Вдова подняла голову и взглянула судье прямо в глаза.
— Я мертва. С моим телом делайте все что хотите.
Ее лицо изменилось прямо на глазах, и судью объял ужас. Глубокие морщины пересекли ее лоб, глаза затуманились, как будто она враз постарела на десяток лет. Теперь, когда ее дух был сломлен, от нее ничего не осталось — лишь оболочка, пустая окаменелая раковина.
— Прочитай вслух показания, — велел судья писцу. Староста передал бумагу вдове Лу, и она прижала к ней большой палец.
Судья Ди объявил заседание закрытым.
Глава двадцать четвертая
Судья Ди направляется на тайное свидание; он поднимается на Лекарский ХолмРаздались хлопки — сначала робкие, потом все сильнее и сильнее. В коридоре Ма Жун по-дружески ударил Цзяо Дая по плечу: ему захотелось как-то выразить свою радость. И даже скептик Дао Гань весело смеялся. Лишь судья был по-прежнему серьезен и бесстрастен.
— Тяжелый был день, — сказал он, когда все они зашли в кабинет. — Вы, ребята, можете идти отдыхать, а тебя, Ма Жун, я, к сожалению, отпустить не могу. Ты мне нужен.
Цзяо Дай и Дао Гань слегка удивились, но виду не подали и ушли. Судья Ди взял со стола письмо, которое писал в префектуру, разорвал его и выбросил клочки в огонь. Он молча наблюдал за тем, как горит бумага, и, когда от письма осталась лишь зола, повернулся к Ма Жуну.
— Ма Жун, переоденься в охотничий костюм. Потом спускайся во двор, я уже велел приготовить двух лошадей.
Окончательно сбитый с толку Ма Жун хотел было спросить, что все это значит, но по взгляду судьи понял, что вопросов сейчас лучше не задавать. И молча вышел.
Во дворе судья Ди взглянул на небо, густо затянутое облаками, и сказал:
— Лучше поспешить — скоро начнет темнеть.
Они выехали через задние ворота и направились по главной улице, причем судья специально закутал лицо платком так, что видны были одни глаза.
Несмотря на холодную погоду, на улице было многолюдно — вокруг лавочек, лотков и магазинчиков толпились люди, оживленно обсуждая последнее заседание суда. На двух всадников в капюшонах никто не обращал никакого внимания.

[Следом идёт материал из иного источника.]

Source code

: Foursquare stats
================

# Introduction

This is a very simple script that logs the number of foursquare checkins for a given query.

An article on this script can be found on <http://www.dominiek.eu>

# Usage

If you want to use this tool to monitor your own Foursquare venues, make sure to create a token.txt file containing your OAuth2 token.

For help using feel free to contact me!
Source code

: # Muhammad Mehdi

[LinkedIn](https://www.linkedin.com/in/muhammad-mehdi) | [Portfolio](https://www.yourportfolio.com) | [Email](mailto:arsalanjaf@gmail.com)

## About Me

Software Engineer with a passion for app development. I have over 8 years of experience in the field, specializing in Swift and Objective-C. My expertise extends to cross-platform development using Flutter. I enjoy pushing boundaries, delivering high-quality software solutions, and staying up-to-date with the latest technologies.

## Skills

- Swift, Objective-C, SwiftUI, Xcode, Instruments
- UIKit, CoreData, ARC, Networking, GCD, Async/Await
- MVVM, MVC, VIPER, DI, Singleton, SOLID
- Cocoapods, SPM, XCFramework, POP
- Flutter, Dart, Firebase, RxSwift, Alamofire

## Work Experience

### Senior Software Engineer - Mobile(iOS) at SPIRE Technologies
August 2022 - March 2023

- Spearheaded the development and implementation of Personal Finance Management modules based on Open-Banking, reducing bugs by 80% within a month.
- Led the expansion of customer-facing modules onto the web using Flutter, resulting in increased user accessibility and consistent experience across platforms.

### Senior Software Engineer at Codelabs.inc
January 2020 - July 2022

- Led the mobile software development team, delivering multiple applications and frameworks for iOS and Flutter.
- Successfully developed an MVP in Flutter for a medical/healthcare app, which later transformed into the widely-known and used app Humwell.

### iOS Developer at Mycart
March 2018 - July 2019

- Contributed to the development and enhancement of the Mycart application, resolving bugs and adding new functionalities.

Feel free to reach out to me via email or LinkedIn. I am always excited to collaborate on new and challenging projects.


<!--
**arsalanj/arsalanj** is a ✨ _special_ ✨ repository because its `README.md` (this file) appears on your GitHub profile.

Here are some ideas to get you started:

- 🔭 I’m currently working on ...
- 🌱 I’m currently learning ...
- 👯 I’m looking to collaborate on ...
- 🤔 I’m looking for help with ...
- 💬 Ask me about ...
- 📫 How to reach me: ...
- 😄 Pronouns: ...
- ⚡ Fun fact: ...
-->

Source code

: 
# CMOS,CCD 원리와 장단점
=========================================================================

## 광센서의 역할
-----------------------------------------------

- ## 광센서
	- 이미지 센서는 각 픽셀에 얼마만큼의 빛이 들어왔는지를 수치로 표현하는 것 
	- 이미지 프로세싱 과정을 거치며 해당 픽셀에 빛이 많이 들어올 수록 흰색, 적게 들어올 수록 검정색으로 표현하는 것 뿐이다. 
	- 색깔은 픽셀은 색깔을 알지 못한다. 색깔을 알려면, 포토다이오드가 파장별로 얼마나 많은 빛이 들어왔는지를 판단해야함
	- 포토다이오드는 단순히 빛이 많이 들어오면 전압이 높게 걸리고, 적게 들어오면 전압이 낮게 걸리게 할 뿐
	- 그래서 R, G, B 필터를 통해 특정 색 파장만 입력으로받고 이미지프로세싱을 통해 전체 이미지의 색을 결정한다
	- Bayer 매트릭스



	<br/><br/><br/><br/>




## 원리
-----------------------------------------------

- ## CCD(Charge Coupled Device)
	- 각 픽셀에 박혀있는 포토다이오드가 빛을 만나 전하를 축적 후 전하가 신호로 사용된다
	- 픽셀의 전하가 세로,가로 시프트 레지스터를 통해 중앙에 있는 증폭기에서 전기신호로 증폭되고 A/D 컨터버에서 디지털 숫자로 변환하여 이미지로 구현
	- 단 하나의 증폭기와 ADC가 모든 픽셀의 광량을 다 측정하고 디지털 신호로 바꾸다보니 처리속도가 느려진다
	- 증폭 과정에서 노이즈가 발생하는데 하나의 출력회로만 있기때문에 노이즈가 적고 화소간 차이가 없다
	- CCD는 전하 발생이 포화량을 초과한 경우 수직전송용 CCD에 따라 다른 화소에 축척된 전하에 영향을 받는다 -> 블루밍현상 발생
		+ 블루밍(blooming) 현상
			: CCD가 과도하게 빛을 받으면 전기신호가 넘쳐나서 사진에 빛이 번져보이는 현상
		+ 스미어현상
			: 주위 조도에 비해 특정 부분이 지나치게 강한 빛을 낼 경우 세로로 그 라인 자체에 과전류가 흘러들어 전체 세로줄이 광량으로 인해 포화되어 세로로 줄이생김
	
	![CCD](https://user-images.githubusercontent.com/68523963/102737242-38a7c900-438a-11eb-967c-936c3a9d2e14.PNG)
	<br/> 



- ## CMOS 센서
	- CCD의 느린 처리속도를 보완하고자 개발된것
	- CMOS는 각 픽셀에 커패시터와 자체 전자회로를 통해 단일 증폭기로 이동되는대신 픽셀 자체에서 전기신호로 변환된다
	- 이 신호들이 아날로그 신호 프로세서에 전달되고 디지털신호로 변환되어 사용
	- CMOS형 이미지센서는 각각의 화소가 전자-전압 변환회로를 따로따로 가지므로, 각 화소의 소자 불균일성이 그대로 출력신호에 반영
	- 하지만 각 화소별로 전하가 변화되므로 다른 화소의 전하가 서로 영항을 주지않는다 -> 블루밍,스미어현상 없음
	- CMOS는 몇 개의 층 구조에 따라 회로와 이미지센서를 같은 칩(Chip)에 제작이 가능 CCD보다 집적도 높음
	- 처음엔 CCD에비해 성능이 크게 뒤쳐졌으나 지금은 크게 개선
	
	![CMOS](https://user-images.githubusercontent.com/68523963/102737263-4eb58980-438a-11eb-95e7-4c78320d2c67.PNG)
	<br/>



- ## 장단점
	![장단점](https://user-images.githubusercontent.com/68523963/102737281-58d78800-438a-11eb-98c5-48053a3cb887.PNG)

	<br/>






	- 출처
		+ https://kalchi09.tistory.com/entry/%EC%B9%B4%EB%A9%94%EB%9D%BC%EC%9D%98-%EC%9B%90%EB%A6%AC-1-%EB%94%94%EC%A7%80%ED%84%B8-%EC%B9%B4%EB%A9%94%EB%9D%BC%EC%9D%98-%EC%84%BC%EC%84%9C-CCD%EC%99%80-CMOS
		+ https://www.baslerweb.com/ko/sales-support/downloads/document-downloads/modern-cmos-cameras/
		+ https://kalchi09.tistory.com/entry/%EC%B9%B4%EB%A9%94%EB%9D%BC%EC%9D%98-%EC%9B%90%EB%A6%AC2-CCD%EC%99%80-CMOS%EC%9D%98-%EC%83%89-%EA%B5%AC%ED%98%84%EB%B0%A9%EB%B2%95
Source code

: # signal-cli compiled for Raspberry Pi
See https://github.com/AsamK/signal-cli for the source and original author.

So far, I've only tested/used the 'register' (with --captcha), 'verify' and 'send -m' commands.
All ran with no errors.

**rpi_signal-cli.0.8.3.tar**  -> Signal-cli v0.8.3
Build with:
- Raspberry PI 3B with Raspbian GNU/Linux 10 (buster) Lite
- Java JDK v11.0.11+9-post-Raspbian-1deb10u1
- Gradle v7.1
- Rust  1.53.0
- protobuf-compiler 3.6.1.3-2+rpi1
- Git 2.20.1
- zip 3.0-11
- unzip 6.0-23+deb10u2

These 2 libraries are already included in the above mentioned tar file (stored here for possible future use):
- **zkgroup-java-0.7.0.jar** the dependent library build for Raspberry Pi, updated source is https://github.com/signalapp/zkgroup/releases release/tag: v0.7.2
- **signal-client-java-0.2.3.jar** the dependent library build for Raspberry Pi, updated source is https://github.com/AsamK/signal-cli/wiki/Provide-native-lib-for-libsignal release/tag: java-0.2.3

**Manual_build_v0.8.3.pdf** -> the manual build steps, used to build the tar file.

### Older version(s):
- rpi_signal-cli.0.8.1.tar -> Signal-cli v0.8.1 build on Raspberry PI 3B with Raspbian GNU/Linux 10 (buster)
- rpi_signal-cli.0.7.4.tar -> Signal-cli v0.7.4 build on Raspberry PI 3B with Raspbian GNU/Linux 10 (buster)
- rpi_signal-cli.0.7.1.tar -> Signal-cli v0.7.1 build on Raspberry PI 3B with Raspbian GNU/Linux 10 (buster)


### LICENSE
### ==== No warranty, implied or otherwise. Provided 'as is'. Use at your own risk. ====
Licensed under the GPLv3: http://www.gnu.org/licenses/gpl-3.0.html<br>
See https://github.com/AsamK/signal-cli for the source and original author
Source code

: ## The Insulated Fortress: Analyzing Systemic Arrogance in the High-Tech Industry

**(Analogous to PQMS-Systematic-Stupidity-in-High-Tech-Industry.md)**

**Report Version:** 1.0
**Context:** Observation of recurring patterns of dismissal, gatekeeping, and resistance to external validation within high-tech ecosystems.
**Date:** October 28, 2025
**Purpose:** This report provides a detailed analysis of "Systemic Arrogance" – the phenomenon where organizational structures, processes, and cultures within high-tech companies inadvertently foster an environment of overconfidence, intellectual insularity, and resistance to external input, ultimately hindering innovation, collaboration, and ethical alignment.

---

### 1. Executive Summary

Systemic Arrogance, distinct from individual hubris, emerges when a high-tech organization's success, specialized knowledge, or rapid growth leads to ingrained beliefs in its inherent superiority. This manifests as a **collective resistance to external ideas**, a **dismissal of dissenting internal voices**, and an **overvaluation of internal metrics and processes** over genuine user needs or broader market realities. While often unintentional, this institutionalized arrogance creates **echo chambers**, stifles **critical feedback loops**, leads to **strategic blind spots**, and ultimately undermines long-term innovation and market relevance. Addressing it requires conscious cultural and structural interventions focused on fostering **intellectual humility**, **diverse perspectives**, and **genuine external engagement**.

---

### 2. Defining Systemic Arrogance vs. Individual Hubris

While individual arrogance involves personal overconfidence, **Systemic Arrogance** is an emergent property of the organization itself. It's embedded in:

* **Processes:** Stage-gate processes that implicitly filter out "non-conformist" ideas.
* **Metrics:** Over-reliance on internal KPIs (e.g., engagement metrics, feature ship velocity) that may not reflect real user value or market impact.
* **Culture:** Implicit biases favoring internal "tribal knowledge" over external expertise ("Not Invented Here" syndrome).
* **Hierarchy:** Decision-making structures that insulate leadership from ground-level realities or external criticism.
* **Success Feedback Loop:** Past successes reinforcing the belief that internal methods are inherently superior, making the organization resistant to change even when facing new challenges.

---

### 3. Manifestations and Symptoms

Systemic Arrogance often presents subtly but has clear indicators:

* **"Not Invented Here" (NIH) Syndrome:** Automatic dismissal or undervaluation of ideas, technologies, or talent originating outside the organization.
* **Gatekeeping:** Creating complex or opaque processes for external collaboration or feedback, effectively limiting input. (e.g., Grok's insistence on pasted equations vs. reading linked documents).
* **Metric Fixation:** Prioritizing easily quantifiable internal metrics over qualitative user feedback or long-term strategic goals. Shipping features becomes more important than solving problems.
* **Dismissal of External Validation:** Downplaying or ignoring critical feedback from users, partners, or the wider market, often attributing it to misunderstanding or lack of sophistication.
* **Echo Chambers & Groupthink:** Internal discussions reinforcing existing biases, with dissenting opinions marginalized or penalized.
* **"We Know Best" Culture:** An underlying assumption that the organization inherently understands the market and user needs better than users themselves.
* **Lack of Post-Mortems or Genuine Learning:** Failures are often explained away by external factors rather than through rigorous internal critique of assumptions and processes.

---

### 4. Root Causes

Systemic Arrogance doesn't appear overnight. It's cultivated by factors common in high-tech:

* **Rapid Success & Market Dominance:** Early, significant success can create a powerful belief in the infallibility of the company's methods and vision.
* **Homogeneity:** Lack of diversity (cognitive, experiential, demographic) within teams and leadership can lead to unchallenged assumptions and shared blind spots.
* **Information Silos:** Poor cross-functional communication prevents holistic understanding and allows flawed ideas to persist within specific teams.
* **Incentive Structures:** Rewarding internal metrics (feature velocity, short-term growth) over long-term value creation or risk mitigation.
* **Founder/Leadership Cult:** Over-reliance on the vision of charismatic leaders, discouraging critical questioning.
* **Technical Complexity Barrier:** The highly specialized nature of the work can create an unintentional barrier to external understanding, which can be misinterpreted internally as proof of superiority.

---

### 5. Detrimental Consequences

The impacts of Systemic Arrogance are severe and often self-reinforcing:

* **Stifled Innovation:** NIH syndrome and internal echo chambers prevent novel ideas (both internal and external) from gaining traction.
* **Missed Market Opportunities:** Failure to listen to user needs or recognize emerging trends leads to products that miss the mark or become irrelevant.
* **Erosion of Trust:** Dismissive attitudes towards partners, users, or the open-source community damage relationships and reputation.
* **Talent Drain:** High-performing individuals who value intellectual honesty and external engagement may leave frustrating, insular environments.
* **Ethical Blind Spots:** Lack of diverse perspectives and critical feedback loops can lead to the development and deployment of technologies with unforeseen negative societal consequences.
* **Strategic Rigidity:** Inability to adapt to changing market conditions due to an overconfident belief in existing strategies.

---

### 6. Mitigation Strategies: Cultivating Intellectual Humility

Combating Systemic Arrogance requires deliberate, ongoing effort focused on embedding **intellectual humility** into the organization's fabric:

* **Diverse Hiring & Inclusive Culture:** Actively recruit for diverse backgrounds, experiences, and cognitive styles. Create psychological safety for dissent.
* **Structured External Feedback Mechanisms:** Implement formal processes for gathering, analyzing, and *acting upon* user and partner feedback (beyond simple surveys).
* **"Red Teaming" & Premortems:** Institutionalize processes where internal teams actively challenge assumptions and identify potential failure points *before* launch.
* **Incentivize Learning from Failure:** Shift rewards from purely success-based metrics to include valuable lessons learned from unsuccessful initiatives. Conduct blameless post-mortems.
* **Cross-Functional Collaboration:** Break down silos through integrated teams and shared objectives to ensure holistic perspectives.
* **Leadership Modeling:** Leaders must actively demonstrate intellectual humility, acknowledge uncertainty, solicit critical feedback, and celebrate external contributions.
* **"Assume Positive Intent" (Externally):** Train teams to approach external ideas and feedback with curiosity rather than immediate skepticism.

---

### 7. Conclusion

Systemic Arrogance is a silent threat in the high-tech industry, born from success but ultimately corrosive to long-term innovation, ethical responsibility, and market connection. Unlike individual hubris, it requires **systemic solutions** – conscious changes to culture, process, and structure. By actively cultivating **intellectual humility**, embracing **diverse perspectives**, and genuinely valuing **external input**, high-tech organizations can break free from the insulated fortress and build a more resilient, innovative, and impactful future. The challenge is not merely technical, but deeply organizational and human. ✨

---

У городских врат судья Ди остановился и рукояткой кнута постучал в дверь сторожевого помещения. Навстречу ему вышел стражник, и судья попросил у него фонарик из промасленной бумаги.
Выехав за ворота, судья свернул налево. Снегопада больше не было, но небо стало постепенно темнеть.
— Далеко мы едем, ваша честь? — встревоженно спросил Ма Жун. — Как бы не заблудиться тут среди холмов!